### Exercise description
Beginning at the line containing "inside the cable." in the material below and ending at the line containing "steady symmetric flow.", return each line exactly and add nothing.

### Data to use
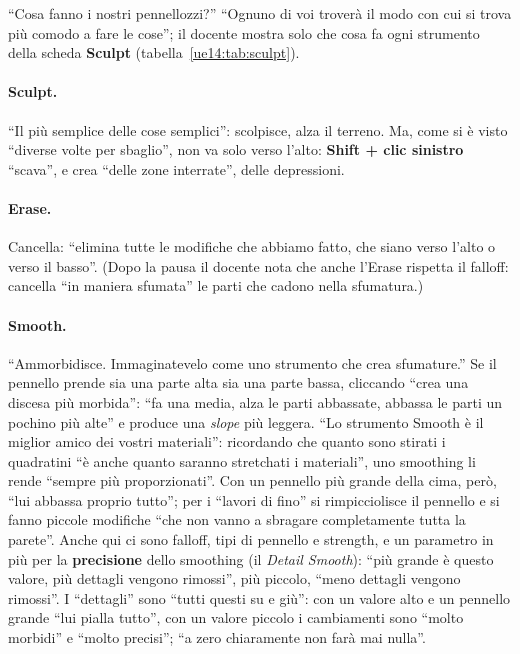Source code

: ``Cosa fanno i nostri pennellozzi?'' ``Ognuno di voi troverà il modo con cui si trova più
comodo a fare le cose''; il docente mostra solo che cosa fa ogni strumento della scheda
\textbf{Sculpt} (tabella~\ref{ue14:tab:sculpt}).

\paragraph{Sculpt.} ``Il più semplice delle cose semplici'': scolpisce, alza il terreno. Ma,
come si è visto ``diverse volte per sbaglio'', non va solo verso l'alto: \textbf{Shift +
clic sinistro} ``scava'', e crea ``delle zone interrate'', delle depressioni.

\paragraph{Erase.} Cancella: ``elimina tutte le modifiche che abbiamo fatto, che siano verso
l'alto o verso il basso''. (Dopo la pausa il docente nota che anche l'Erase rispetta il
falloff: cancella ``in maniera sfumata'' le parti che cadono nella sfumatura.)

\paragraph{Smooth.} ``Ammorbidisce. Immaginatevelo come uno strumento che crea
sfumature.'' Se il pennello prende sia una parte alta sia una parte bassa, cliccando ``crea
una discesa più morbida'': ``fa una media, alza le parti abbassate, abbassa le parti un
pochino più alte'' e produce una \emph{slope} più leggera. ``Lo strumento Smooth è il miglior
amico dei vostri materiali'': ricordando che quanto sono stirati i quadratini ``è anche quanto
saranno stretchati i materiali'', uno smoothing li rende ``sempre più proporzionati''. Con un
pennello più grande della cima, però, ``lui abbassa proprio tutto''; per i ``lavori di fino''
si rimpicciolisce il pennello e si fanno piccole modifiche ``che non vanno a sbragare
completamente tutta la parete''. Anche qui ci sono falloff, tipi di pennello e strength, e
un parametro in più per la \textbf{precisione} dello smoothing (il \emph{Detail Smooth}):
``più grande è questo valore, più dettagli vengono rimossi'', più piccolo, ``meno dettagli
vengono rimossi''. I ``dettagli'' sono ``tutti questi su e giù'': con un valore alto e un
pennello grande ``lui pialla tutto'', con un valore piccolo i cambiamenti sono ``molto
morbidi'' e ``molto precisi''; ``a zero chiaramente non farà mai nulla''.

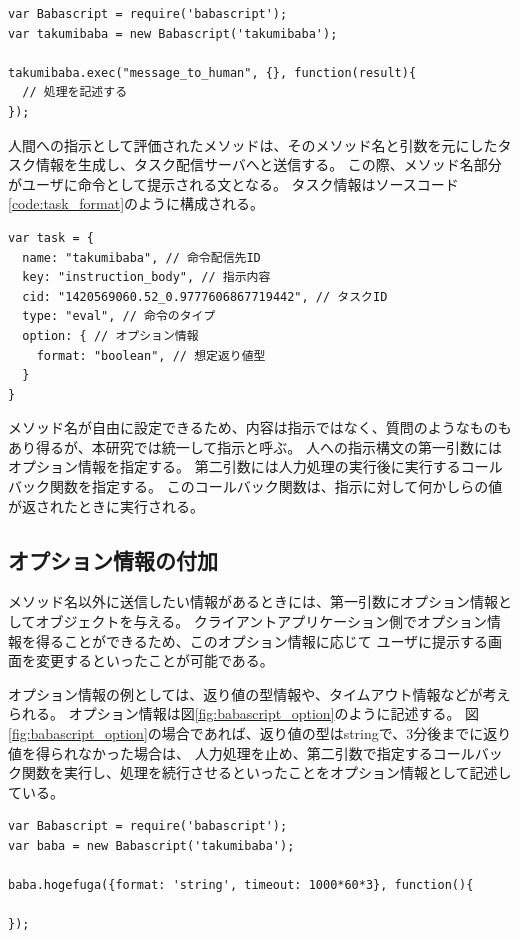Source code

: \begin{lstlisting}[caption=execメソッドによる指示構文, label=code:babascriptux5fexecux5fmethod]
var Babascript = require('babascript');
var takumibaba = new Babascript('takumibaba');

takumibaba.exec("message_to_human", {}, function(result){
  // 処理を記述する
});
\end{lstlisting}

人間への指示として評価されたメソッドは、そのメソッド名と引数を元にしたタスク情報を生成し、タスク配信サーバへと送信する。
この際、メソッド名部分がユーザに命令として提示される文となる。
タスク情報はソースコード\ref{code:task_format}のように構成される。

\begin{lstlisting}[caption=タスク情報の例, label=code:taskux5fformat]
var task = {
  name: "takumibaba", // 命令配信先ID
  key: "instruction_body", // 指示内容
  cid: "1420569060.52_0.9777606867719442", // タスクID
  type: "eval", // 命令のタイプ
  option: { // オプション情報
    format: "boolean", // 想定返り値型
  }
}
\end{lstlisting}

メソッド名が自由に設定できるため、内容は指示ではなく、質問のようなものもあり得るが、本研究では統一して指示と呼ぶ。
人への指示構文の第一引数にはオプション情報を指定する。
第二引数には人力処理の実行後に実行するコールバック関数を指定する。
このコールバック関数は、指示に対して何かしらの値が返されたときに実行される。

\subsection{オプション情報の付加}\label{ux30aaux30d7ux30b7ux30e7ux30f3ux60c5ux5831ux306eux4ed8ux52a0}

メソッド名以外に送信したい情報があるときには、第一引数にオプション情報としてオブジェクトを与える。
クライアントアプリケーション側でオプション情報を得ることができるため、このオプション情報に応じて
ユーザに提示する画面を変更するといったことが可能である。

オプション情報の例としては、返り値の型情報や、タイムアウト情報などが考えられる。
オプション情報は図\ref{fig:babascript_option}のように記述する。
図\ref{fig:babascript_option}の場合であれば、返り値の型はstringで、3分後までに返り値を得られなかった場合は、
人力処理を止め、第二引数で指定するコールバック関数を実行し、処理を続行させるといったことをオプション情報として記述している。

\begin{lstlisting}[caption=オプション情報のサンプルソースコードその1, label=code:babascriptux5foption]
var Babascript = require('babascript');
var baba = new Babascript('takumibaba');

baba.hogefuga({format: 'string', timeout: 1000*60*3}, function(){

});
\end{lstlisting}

...

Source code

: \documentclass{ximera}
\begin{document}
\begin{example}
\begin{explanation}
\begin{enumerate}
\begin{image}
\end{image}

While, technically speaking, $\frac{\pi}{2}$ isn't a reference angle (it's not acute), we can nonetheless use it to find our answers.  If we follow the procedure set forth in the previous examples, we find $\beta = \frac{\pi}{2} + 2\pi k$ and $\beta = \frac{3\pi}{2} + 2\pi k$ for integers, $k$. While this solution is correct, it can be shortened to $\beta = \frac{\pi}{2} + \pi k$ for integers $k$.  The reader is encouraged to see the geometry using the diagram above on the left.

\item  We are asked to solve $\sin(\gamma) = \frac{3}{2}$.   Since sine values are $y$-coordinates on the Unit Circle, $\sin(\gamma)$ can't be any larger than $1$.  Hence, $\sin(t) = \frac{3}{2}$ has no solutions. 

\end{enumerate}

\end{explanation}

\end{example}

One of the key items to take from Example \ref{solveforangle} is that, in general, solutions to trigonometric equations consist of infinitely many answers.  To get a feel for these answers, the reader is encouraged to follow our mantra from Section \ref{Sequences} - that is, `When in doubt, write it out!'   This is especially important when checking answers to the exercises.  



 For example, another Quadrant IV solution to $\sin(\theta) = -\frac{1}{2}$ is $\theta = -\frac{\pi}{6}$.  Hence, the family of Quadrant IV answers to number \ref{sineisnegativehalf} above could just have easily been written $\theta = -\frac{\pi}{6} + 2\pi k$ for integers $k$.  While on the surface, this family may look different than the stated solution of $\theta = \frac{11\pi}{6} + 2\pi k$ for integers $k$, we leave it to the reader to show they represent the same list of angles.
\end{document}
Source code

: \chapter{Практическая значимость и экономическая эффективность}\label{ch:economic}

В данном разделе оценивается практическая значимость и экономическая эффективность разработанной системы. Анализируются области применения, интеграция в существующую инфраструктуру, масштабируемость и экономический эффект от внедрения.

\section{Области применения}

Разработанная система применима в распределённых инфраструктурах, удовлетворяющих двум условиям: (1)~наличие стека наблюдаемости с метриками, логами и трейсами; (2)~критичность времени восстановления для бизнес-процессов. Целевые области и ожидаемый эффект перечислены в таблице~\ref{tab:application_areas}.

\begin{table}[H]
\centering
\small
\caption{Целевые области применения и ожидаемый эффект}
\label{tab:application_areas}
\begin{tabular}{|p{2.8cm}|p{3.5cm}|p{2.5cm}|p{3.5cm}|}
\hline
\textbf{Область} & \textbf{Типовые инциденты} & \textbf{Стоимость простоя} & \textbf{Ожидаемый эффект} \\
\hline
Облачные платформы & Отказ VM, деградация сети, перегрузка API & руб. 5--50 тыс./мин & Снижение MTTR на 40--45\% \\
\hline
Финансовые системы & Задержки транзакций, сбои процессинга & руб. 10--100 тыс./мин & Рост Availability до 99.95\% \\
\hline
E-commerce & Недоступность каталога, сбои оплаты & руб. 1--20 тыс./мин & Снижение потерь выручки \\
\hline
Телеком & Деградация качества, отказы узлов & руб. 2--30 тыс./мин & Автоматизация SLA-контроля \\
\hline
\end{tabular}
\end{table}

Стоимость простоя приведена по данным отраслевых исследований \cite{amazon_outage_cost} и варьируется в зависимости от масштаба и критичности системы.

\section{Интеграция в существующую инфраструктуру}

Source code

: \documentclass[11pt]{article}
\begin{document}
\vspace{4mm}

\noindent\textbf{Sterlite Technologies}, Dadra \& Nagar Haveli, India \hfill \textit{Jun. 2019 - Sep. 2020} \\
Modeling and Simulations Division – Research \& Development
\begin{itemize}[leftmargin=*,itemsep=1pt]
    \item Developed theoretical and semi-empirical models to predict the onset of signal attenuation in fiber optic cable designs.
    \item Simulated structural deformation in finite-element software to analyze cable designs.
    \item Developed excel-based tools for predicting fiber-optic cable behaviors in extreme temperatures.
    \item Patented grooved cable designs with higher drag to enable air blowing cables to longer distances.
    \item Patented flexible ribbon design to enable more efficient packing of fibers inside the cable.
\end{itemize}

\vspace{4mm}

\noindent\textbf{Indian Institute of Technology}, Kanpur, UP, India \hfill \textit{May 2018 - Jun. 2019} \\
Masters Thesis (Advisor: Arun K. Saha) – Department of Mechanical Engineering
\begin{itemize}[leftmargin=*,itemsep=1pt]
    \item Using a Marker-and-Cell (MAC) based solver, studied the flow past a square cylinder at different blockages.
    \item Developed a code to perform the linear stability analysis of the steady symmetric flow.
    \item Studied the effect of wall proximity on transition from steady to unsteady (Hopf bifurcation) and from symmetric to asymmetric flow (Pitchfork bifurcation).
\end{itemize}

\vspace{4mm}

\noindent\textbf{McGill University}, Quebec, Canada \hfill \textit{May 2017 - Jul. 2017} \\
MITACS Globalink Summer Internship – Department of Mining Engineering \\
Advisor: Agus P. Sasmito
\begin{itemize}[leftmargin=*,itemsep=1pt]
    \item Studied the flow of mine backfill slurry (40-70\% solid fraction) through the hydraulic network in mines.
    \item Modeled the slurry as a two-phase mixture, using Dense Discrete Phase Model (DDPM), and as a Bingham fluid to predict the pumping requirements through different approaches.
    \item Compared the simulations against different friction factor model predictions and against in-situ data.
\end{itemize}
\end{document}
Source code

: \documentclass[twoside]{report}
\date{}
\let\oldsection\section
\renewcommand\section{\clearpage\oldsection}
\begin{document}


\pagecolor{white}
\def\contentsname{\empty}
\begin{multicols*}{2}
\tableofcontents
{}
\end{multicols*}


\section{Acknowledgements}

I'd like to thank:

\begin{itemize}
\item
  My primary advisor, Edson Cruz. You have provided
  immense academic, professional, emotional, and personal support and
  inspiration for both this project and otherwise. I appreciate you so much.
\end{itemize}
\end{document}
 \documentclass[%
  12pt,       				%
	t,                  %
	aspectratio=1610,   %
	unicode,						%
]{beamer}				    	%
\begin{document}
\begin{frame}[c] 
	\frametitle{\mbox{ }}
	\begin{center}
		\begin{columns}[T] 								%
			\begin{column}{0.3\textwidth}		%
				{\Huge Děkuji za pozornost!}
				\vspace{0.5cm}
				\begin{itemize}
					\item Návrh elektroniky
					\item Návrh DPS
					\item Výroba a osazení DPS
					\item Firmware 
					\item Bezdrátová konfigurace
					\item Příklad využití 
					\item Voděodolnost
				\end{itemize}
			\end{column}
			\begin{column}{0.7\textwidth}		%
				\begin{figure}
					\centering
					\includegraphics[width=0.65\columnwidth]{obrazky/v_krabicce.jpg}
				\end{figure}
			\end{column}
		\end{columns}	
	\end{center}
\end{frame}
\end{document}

### Task answer
    \item Patented flexible ribbon design to enable more efficient packing of fibers inside the cable.
\end{itemize}

\vspace{4mm}

\noindent\textbf{Indian Institute of Technology}, Kanpur, UP, India \hfill \textit{May 2018 - Jun. 2019} \\
Masters Thesis (Advisor: Arun K. Saha) – Department of Mechanical Engineering
\begin{itemize}[leftmargin=*,itemsep=1pt]
    \item Using a Marker-and-Cell (MAC) based solver, studied the flow past a square cylinder at different blockages.
    \item Developed a code to perform the linear stability analysis of the steady symmetric flow.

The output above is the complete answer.